Fighting “Excited” Matter
Like a ball in a bowl, quantum physics' "ground state" is a system's lowest energy level. Ground states have been well-identified by researchers. Many critical events in physics and quantum chemistry occur in “excited states,” where atoms or electrons absorb energy and move to higher energy levels.
“The excited state manifold of quantum systems fundamentally shapes a wide range of chemical and physical phenomena,” researchers say. Excited states affect how a molecule reacts to light in a photovoltaic cell and chemical bonding.
Despite their importance, these states are difficult to recreate. As systems grow, computers cannot select through hundreds or thousands of undesirable lower-energy states to find a highly excited one. Many-body localization and eigenstate thermalization research are limited by our understanding of highly entangled excited states.
New Mathematical Mirror: Shift-Invert Trick
D. A. Millar and S. J. Thomson lead the research team to overcome this issue by ingeniously merging the shift-invert mechanism with imaginary time development.
The shift-invert approach transforms an excited state at the target energy (δ) into the ground state of an effective Hamiltonian by modifying the system's total energy operator (Hamiltonian). The authors' main advance is imaginary-time evolution with respect to the shift-inverted Hamiltonian. This lets researchers use imaginary-time evolution, a valid ground-state identification method, to cool the system directly to the goal state.
Avoiding Exponential Wall
The shift-invert approach was formerly considered too "costly" for big systems since it needed the direct inversion of a huge matrix, which scales exponentially with system size and increases computational effort fast as the number of variables increases. For this, the group created a variational self-consistency criterion. Instead of inverting the matrix, they evolve the quantum state in tiny, microscopic time steps to solve a simpler optimization issue at each iteration.
This new method replaces an impossible computation with manageable iterations. The approach was tested on disordered spin chains, a prominent model in condensed matter physics, and yielded low-variance states for systems up to 128 sites, a notable performance for mid-energy states.
Bridge to Quantum Computing
Its interoperability with near-term quantum technology makes the algorithm most promising. It works on conventional supercomputers nowadays.
“Highly entangled” states occur when a quantum system's components are so closely connected that a normal computer can't represent them. This “exponential wall” doesn't affect quantum computers.
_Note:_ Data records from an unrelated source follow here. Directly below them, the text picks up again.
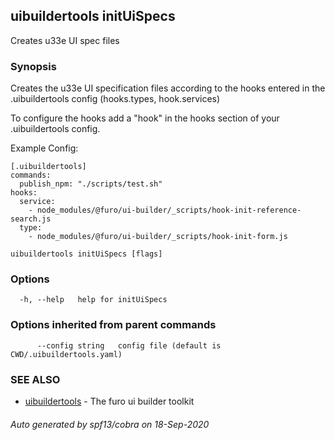 ## uibuildertools initUiSpecs

Creates u33e UI spec files

### Synopsis

Creates the u33e UI specification files according to the hooks entered in the .uibuildertools config (hooks.types, hook.services)

To configure the hooks add a "hook" in the hooks section of your .uibuildertools config.

Example Config:

	[.uibuildertools]
	commands:
	  publish_npm: "./scripts/test.sh"
	hooks:
      service:
		- node_modules/@furo/ui-builder/_scripts/hook-init-reference-search.js
	  type:
		- node_modules/@furo/ui-builder/_scripts/hook-init-form.js


```
uibuildertools initUiSpecs [flags]
```

### Options

```
  -h, --help   help for initUiSpecs
```

### Options inherited from parent commands

```
      --config string   config file (default is CWD/.uibuildertools.yaml)
```

### SEE ALSO

* [uibuildertools](uibuildertools.md)	 - The furo ui builder toolkit

###### Auto generated by spf13/cobra on 18-Sep-2020
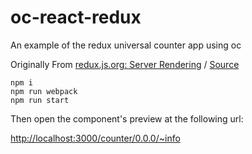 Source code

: # oc-react-redux

An example of the redux universal counter app using oc

Originally From [redux.js.org: Server Rendering](http://redux.js.org/docs/recipes/ServerRendering.html) / [Source](https://github.com/reactjs/redux/tree/master/examples/universal])


```
npm i
npm run webpack
npm run start
```

Then open the component's preview at the following url:

[http://localhost:3000/counter/0.0.0/~info](http://localhost:3000/counter/0.0.0/~info)

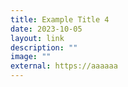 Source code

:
 ```yaml
---
title: Example Title 4
date: 2023-10-05
layout: link
description: ""
image: ""
external: https://aaaaaa
---
```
The researchers recommend a hybrid approach: the program starts with a “loose approximation” of a standard computer state. When the system gets too entangled for classical hardware, a shallow quantum circuit is created as a “warm start” for imaginary time evolution on a quantum processor. We think that [the algorithm's] genuine long-term usefulness will be in building highly entangled states directly on quantum hardware,” the team says.
Industrial and Scientific Impact
Directly targeting excited states has huge implications. Molecular excitations can show drug developers how a molecule reacts to light or changes shape after absorbing energy. It could also properly define the "band gap" in materials science, the energy difference that determines whether a material is an insulator or a conductor, to make better semiconductors.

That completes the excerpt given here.